There's a critter in the wall. What do I do?

I’ve walked around the outside, and there is no obvious entry point. The room where I can hear the critter sits on a concrete pad, so there’s no crawlspace.

Seems like cutting open the wall will just make the critter retreat elsewhere, necessitating the ripping open of other walls, until my house is a skeleton. I’m pretty sure that’s what I’m going to have to do, unless I can find a better idea. Short of buying a 100k X-ray machine and irradiating the thing to death, are there any non-wall-intrusive ways to get rid of my new unwanted pet?

How about a net/bag affixed to the wall and then you operate a drill/saw to cut an opening? What could possibly go wrong?

How is that going to stop the critter from retreating into the bowels of my house the minute I start cutting?

My gf occasionally can hear critters in the wall. So far, they’ve always been mice, although from the sound she suspected raccoons. When she hears a critter, I place mouse traps in the attic. When I kill some mice, the scurrying disappears.

What is it, some sort of marmot?

What you need to do is find a similar critter, tie a rope around it, and send it in after it. Either they’ll fight to the death, or start making sweet, sweet critter love, at which point you yank the rope and retrieve them both.

It’s fool proof.

Borrowing somebody’s ferret and sending it into the wall… that’s actually a mighty fine idea. I wonder if there is a professional service that does this sort of thing?

It doesn’t sound marmot sized. I would guess it is rat sized, although I can’t be sure. My imagination may be playing tricks with me. But I also live in the middle of a pacific northwest rainforest, so it could be all kinds of different critters. Usually the owls keep the mice down.

Rope? Nonsense.

A small radio-controlled toy car, fitted with a flashlight, a webcam, and a flamethrower.

What’s the worst that could happen?

It’s probably a mouse, or a chipmunk, or I shudder to think of it, a roof rat. Blecch

The thing is, gigantic noises can come from these critters, a mouse scratching in your walls? It will sound like a warren of rapidly breeding mutants ready at any moment to gnaw their way through into your bedroom.
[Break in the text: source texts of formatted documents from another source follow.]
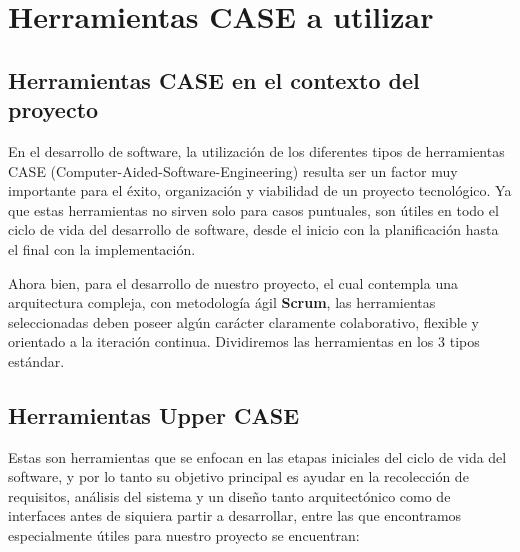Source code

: \chapter{Herramientas CASE a utilizar}
\label{Herramientas CASE}

\section{Herramientas CASE en el contexto del proyecto} 

En  el desarrollo de software, la utilización de los diferentes tipos de herramientas CASE (Computer-Aided-Software-Engineering) resulta ser un factor muy importante para el éxito, organización y viabilidad de un proyecto tecnológico. Ya que estas herramientas no sirven solo para casos puntuales, son útiles en todo el ciclo de vida del desarrollo de software, desde el inicio con la planificación hasta el  final con la implementación.

Ahora bien, para el desarrollo de nuestro proyecto, el cual contempla una arquitectura compleja, con metodología ágil \textbf{Scrum}, las herramientas seleccionadas deben poseer algún carácter claramente colaborativo, flexible y orientado a la iteración continua. Dividiremos las herramientas en los 3 tipos estándar.

\section{Herramientas Upper CASE}

Estas son herramientas que se enfocan en las etapas iniciales del ciclo de vida del software, y por lo tanto su objetivo principal es ayudar en la recolección de requisitos, análisis del sistema y un diseño tanto arquitectónico como de interfaces antes de siquiera partir a desarrollar, entre las que encontramos especialmente útiles para nuestro proyecto se encuentran:

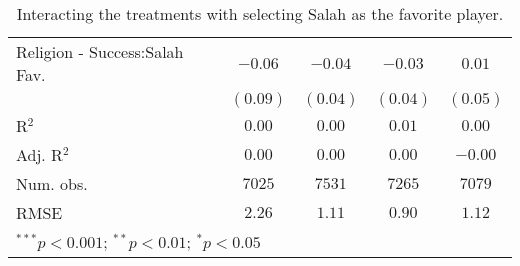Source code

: \begin{table}[H]
\begin{center}
\begin{footnotesize}
\begin{tabular}{l c c c c}
Religion - Success:Salah Fav.  & $-0.06$  & $-0.04$      & $-0.03$      & $0.01$       \\
                               & $(0.09)$ & $(0.04)$     & $(0.04)$     & $(0.05)$     \\
\hline
R$^2$                          & $0.00$   & $0.00$       & $0.01$       & $0.00$       \\
Adj. R$^2$                     & $0.00$   & $0.00$       & $0.00$       & $-0.00$      \\
Num. obs.                      & $7025$   & $7531$       & $7265$       & $7079$       \\
RMSE                           & $2.26$   & $1.11$       & $0.90$       & $1.12$       \\
\hline
\multicolumn{5}{l}{\tiny{$^{***}p<0.001$; $^{**}p<0.01$; $^{*}p<0.05$}}
\end{tabular}
\end{footnotesize}
\caption{Interacting the treatments with selecting Salah as the favorite player.}
\label{tab:ate_salah_fav}
\end{center}
\end{table}
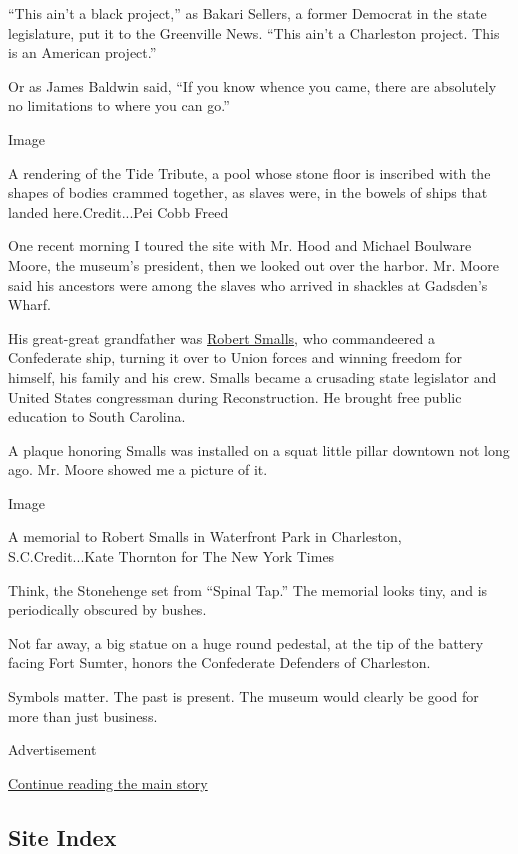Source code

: ``This ain't a black project,'' as Bakari Sellers, a former Democrat in
the state legislature, put it to the Greenville News. ``This ain't a
Charleston project. This is an American project.''

Or as James Baldwin said, ``If you know whence you came, there are
absolutely no limitations to where you can go.''

Image

A rendering of the Tide Tribute, a pool whose stone floor is inscribed
with the shapes of bodies crammed together, as slaves were, in the
bowels of ships that landed here.Credit...Pei Cobb Freed

One recent morning I toured the site with Mr. Hood and Michael Boulware
Moore, the museum's president, then we looked out over the harbor. Mr.
Moore said his ancestors were among the slaves who arrived in shackles
at Gadsden's Wharf.

His great-great grandfather was
\href{https://www.smithsonianmag.com/history/thrilling-tale-how-robert-smalls-heroically-sailed-stolen-confederate-ship-freedom-180963689/}{Robert
Smalls}, who commandeered a Confederate ship, turning it over to Union
forces and winning freedom for himself, his family and his crew. Smalls
became a crusading state legislator and United States congressman during
Reconstruction. He brought free public education to South Carolina.

A plaque honoring Smalls was installed on a squat little pillar downtown
not long ago. Mr. Moore showed me a picture of it.

Image

A memorial to Robert Smalls in Waterfront Park in Charleston,
S.C.Credit...Kate Thornton for The New York Times

Think, the Stonehenge set from ``Spinal Tap.'' The memorial looks tiny,
and is periodically obscured by bushes.

Not far away, a big statue on a huge round pedestal, at the tip of the
battery facing Fort Sumter, honors the Confederate Defenders of
Charleston.

Symbols matter. The past is present. The museum would clearly be good
for more than just business.

Advertisement

\protect\hyperlink{after-bottom}{Continue reading the main story}

\hypertarget{site-index}{%
\subsection{Site Index}\label{site-index}}

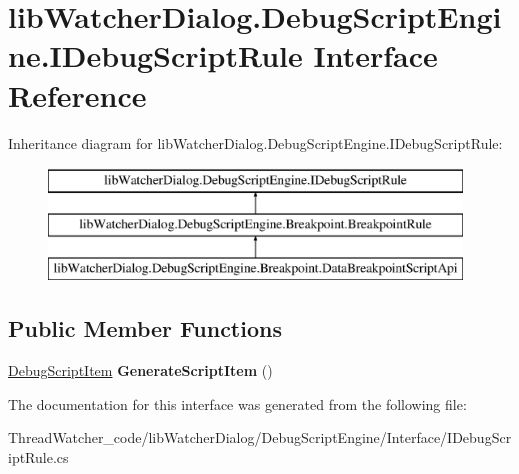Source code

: \hypertarget{interfacelib_watcher_dialog_1_1_debug_script_engine_1_1_i_debug_script_rule}{\section{lib\+Watcher\+Dialog.\+Debug\+Script\+Engine.\+I\+Debug\+Script\+Rule Interface Reference}
\label{interfacelib_watcher_dialog_1_1_debug_script_engine_1_1_i_debug_script_rule}
}
Inheritance diagram for lib\+Watcher\+Dialog.\+Debug\+Script\+Engine.\+I\+Debug\+Script\+Rule\+:\begin{figure}[H]
\begin{center}
\leavevmode
\includegraphics[height=3.000000cm]{interfacelib_watcher_dialog_1_1_debug_script_engine_1_1_i_debug_script_rule}
\end{center}
\end{figure}
\subsection*{Public Member Functions}
\begin{DoxyCompactItemize}
\item 
\hypertarget{interfacelib_watcher_dialog_1_1_debug_script_engine_1_1_i_debug_script_rule_a205800bdbd965a0f2c82a707b609a7f7}{\hyperlink{classlib_watcher_dialog_1_1_property_item_1_1_debug_script_1_1_debug_script_item}{Debug\+Script\+Item} {\bfseries Generate\+Script\+Item} ()}\label{interfacelib_watcher_dialog_1_1_debug_script_engine_1_1_i_debug_script_rule_a205800bdbd965a0f2c82a707b609a7f7}

\end{DoxyCompactItemize}


The documentation for this interface was generated from the following file\+:\begin{DoxyCompactItemize}
\item 
Thread\+Watcher\+\_\+code/lib\+Watcher\+Dialog/\+Debug\+Script\+Engine/\+Interface/I\+Debug\+Script\+Rule.\+cs\end{DoxyCompactItemize}
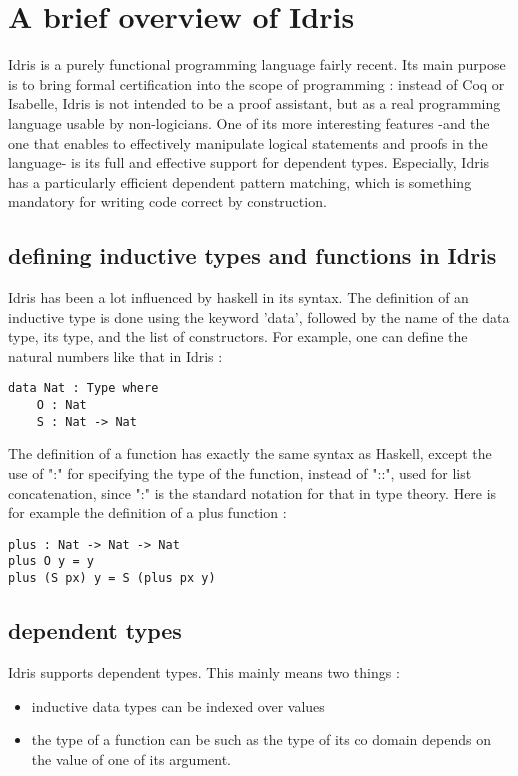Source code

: \section{A brief overview of Idris}


Idris is a purely functional programming language fairly recent. Its main purpose is to bring formal certification into the scope of programming : instead of Coq or Isabelle, Idris is not intended to be a proof assistant, but as a real programming language usable by non-logicians. One of its more interesting features -and the one that enables to effectively manipulate logical statements and proofs in the language- is its full and effective support for dependent types. Especially, Idris has a particularly efficient dependent pattern matching, which is something mandatory for writing code correct by construction.

\subsection{defining inductive types and functions in Idris}

Idris has been a lot influenced by haskell in its syntax.
The definition of an inductive type is done using the keyword 'data', followed by the name of the data type, its type, and the list of constructors.
For example, one can define the natural numbers like that in Idris :

\begin{lstlisting}[caption=inductive data type, captionpos=b, label=lst1:haskell2]
data Nat : Type where
	O : Nat
	S : Nat -> Nat
\end{lstlisting}

The definition of a function has exactly the same syntax as Haskell, except the use of ":" for specifying the type of the function, instead of "::", used for list concatenation, since ":" is the standard notation for that in type theory.
Here is for example the definition of a plus function :

\begin{lstlisting}[caption=recursive function, captionpos=b, label=lst2:haskell2]
plus : Nat -> Nat -> Nat
plus O y = y
plus (S px) y = S (plus px y) 
\end{lstlisting}

\subsection{dependent types}
Idris supports dependent types. This mainly means two things :
\begin{itemize}
\item inductive data types can be indexed over values
\item the type of a function can be such as the type of its co domain depends on the value of one of its argument.
\end{itemize}


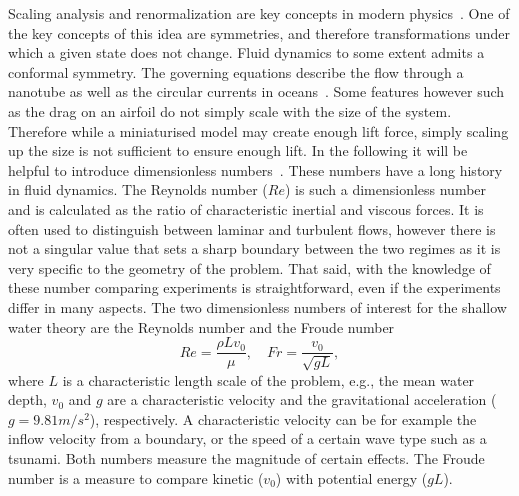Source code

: Scaling analysis and renormalization are key concepts in modern physics~\cite{yakhotRenormalizationGroupAnalysis1986, IntroductionQuantumField2018}.
One of the key concepts of this idea are symmetries, and therefore transformations under which a given state does not change.
Fluid dynamics to some extent admits a conformal symmetry.
The governing equations describe the flow through a nanotube as well as the circular currents in oceans~\cite{secchiMassiveRadiusdependentFlow2016, marcheDerivationNewTwodimensional2007}.
Some features however such as the drag on an airfoil do not simply scale with the size of the system.
Therefore while a miniaturised model may create enough lift force, simply scaling up the size is not sufficient to ensure enough lift.  
In the following it will be helpful to introduce dimensionless numbers~\cite{ruzickaDimensionlessNumbers2008,neversFluidMechanicsChemical2019}.
These numbers have a long history in fluid dynamics.
The Reynolds number ($Re$) is such a dimensionless number and is calculated as the ratio of characteristic inertial and viscous forces.
It is often used to distinguish between laminar and turbulent flows, however there is not a singular value that sets a sharp boundary between the two regimes as it is very specific to the geometry of the problem.
That said, with the knowledge of these number comparing experiments is straightforward, even if the experiments differ in many aspects.
The two dimensionless numbers of interest for the shallow water theory are the Reynolds number and the Froude number
\begin{equation}\label{eq:Re_and_Fr}
    Re = \frac{\rho L v_0}{\mu},\quad Fr = \frac{v_0}{\sqrt{g L}},
\end{equation}
where $L$ is a characteristic length scale of the problem, e.g., the mean water depth, $v_0$ and $g$ are a characteristic velocity and the gravitational acceleration ($g = 9.81 m/s^2$), respectively.
A characteristic velocity can be for example the inflow velocity from a boundary, or the speed of a certain wave type such as a tsunami.
Both numbers measure the magnitude of certain effects.
The Froude number is a measure to compare kinetic ($v_0$) with potential energy ($g L$).

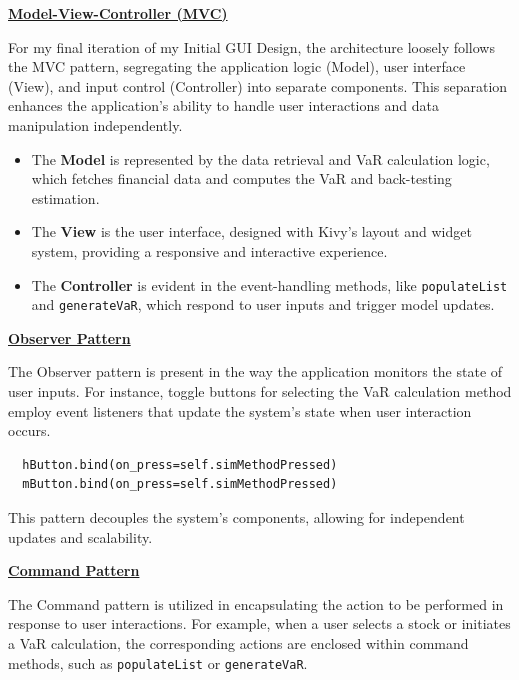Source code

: \documentclass{article}
\begin{document}
\underline{\textbf{Model-View-Controller (MVC)}}\\\vspace{0.3cm}

For my final iteration of my Initial GUI Design, the architecture loosely follows the MVC pattern, segregating the application logic (Model), user interface (View), and input control (Controller) into separate components. This separation enhances the application's ability to handle user interactions and data manipulation independently.

\begin{itemize}
    \item The \textbf{Model} is represented by the data retrieval and VaR calculation logic, which fetches financial data and computes the VaR and back-testing estimation.
    \item The \textbf{View} is the user interface, designed with Kivy's layout and widget system, providing a responsive and interactive experience.
    \item The \textbf{Controller} is evident in the event-handling methods, like \texttt{populateList} and \texttt{generateVaR}, which respond to user inputs and trigger model updates.
\end{itemize}

\underline{\textbf{Observer Pattern}}\\\vspace{0.3cm}

The Observer pattern is present in the way the application monitors the state of user inputs. For instance, toggle buttons for selecting the VaR calculation method employ event listeners that update the system's state when user interaction occurs.

\begin{verbatim}
  hButton.bind(on_press=self.simMethodPressed)
  mButton.bind(on_press=self.simMethodPressed)
\end{verbatim}

This pattern decouples the system's components, allowing for independent updates and scalability.\\\vspace{0.3cm}

\underline{\textbf{Command Pattern}}\\\vspace{0.3cm}

The Command pattern is utilized in encapsulating the action to be performed in response to user interactions. For example, when a user selects a stock or initiates a VaR calculation, the corresponding actions are enclosed within command methods, such as \texttt{populateList} or \texttt{generateVaR}.
\end{document}
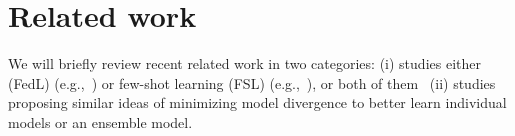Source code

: 





\section{Related work} 


We will briefly review recent related work 
in two categories: (i) studies
either \fdl (FedL) (e.g.,~\cite{fedavg,zhao2018federated,li2018federated,li2020federated,dinh2019federated,zhang2020fedpart}) or few-shot learning (FSL) (e.g.,~\cite{vinyals2016matching, snell2017prototypical,munkhdalai2017meta,li2017meta,sun2019mtl,Gidaris_2018_CVPR, sung2018learning, Li_2020_adap_margin}), or both of them~\cite{chen2018fedmeta} (ii) studies proposing similar ideas of minimizing model divergence to better learn individual models or an ensemble model.








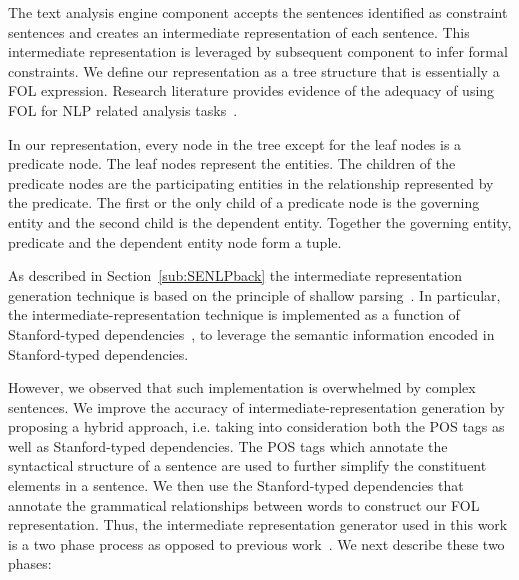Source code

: 


The text analysis engine component accepts the sentences identified as constraint sentences and creates an intermediate representation of each sentence.
This intermediate representation is leveraged by subsequent component to infer formal constraints.
We define our representation as a tree structure that is essentially a FOL expression.
Research literature provides evidence of the adequacy of using FOL for NLP related analysis tasks~\cite{Sinha2009,Sinha2010,pandita12:inferring, pandita13:WHYPER}.

In our representation, every node in the tree except for the leaf nodes is a predicate node. 
The leaf nodes represent the entities.
The children of the predicate nodes are the participating entities in the relationship represented by the predicate.
The first or the only child of a predicate node is the governing entity and the second child is the dependent entity.
Together the governing entity, predicate and the dependent entity node form a tuple.  


As described in Section~\ref{sub:SENLPback} the intermediate representation generation technique is based on the principle of shallow parsing~\cite{Branimir2000}. 
In particular, the intermediate-representation technique is implemented as a function of Stanford-typed dependencies~\cite{Marneffe06LREC,Marneffe08COLING,KleinNIPS03}, to leverage the semantic information encoded in Stanford-typed dependencies.


However, we observed that such implementation is overwhelmed by complex sentences.
We improve the accuracy of intermediate-representation generation by proposing a hybrid approach, i.e. taking into consideration both the POS tags as well as Stanford-typed dependencies.
The POS tags which annotate the syntactical structure of a sentence are used to further simplify the constituent elements in a sentence. 
We then use the Stanford-typed dependencies that annotate the grammatical relationships between words to construct our FOL representation.
Thus, the intermediate representation generator used in this work is a two phase process as opposed to previous work~\cite{pandita12:inferring, pandita13:WHYPER}. 
We next describe these two phases:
In actuality it’s just a half starved little mouse panicking in the middle of the night.

Not much you can do, certainly does not call for deconstruction, put out some traps, and make sure you put away any food scraps or pet food.

I’ve had bats and mice in the walls, certainly makes for sleepless nights.

I’ve had a mouse problem this winter. I’m trying an old folk remedy and it seems to be working - peppermint oil. It has a strong aroma and apparently mice have sensitive noses. Put a few drops around the areas you think they’re in and the smell will drive them out

I had a pack rat in my ceiling. I attached/rigged a live trap to a hole in the drywall, and baited it with crackers and peanut butter. Got him in a few hours.

The inside of walls are not just open spaces that run on and on. There are normally pockets separated by wall studs (18 inches apart). If you are hearing the scratching near the floor, it would appear the animal has fallen into one of these pockets from the attic area. He could conceivably crawl back up to the attic and roam on from there. But your idea of cutting a hole in the sheet rock near the floor or baseboard is not necessarily a bad idea. However whatever it is could then make its way into the room…if you are prepared for that.

Call an pest control person.

I had roofrats and possibly squirrels getting into parts of my house including attic and walls a while back.

The entry points are there but not easy to see. A rat or squirrel needs a relatively large opening (say, an inch) to get into. Mice can crawl in through very tiny holes, I’m told 1/4" is all they need.

So get yourself a flashlight and a notepad. Walk around the outside again and really look close, especially at the bottom of the exterior - look up underneath it as well, there may be some little openings behind the siding. If you find any, seal them up - you can fasten hardware cloth (fine metal mesh) over holes with screws, or squirt some expanding foam into the hole, plug the hole with some steel wool and then add a little more foam outside.

Next you’ll need to check your roof. Start by looking up under the eaves - uncovered vents are an obvious entry point, get proper mesh covers for them. Check around all the flashing and gutters. I found some hidden holes where a previous owner did construction poorly. Get up on the roof and walk around (be careful, plenty of people get hurt falling off their roof), make note of any holes and fix them appropriately.

If there are any kind of plants that overhang the roof or provide a ladder for critters, trim them back - county pest control in my area said at least 4 feet from the roof.

Finally, if you’ve got an attic or accessible roof space, go up in there and check it out. Look and listen for holes and seal them up. I had a variety of entry points and fixed them with various combinations of plywood, expanding foam and hardware cloth.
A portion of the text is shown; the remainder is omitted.